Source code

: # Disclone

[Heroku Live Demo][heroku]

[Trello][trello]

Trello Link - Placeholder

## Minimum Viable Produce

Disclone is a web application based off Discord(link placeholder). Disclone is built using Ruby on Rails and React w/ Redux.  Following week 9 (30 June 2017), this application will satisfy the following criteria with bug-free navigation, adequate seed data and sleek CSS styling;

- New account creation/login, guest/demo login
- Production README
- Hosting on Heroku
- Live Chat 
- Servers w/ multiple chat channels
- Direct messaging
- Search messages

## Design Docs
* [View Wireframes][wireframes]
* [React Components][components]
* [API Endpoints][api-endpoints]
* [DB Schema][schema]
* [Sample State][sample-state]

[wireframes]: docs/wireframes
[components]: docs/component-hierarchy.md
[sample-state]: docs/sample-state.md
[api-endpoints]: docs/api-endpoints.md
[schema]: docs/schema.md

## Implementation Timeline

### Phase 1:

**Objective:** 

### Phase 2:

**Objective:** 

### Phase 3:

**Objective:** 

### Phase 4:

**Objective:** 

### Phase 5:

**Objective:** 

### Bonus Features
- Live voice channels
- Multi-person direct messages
-.-.-
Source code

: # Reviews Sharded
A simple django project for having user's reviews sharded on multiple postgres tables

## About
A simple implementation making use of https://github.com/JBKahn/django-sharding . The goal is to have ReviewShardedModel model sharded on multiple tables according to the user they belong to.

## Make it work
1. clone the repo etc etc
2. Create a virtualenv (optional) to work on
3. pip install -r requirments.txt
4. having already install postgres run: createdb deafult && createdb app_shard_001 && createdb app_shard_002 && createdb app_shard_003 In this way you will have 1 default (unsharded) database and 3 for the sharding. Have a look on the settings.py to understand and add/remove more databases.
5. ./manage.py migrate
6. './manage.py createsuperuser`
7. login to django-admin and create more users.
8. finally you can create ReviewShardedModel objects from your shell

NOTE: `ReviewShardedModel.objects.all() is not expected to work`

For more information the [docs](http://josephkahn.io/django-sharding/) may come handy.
-.-.-
Whenever a line of the material above contains the string "objects", copy that line out.

OUTPUT FOR THIS TASK →
8. finally you can create ReviewShardedModel objects from your shell
NOTE: `ReviewShardedModel.objects.all() is not expected to work`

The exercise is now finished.